From the entries below, gather every line containing the string "default".

====

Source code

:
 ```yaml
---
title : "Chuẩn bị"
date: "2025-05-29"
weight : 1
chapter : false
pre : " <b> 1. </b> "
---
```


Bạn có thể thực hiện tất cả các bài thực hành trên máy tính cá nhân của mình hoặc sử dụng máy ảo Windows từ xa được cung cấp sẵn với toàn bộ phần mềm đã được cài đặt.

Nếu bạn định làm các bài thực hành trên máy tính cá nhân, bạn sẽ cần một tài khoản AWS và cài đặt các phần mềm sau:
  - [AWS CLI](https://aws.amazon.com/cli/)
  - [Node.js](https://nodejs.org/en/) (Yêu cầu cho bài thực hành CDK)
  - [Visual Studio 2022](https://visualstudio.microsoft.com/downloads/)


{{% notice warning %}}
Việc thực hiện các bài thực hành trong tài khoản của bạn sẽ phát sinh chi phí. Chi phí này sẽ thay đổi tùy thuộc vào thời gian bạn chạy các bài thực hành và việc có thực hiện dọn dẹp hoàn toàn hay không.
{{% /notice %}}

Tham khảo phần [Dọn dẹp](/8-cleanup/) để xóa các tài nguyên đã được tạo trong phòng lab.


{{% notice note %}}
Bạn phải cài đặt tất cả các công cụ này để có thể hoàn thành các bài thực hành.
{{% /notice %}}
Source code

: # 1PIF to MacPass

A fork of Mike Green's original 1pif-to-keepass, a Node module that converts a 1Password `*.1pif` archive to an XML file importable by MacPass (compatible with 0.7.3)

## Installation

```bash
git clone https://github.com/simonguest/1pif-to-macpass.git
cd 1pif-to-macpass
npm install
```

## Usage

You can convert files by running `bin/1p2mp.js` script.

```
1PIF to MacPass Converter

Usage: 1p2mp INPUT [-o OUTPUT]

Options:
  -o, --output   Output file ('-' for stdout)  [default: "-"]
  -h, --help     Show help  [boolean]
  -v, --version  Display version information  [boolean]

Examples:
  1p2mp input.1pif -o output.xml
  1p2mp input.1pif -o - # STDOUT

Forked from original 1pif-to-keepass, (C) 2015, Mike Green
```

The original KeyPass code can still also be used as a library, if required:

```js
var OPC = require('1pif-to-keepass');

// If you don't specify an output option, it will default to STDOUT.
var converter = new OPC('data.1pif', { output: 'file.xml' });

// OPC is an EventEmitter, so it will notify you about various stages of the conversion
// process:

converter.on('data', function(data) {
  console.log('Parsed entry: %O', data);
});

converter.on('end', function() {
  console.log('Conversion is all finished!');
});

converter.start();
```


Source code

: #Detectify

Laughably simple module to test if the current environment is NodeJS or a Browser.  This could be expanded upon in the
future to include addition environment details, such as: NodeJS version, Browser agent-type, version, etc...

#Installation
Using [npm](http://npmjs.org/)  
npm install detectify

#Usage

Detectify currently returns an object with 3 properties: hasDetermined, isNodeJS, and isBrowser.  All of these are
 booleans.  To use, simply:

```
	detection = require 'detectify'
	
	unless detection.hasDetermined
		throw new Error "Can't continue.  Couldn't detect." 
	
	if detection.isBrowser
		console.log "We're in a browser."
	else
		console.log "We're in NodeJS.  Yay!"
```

====

## Answer to the exercise
  -o, --output   Output file ('-' for stdout)  [default: "-"]
// If you don't specify an output option, it will default to STDOUT.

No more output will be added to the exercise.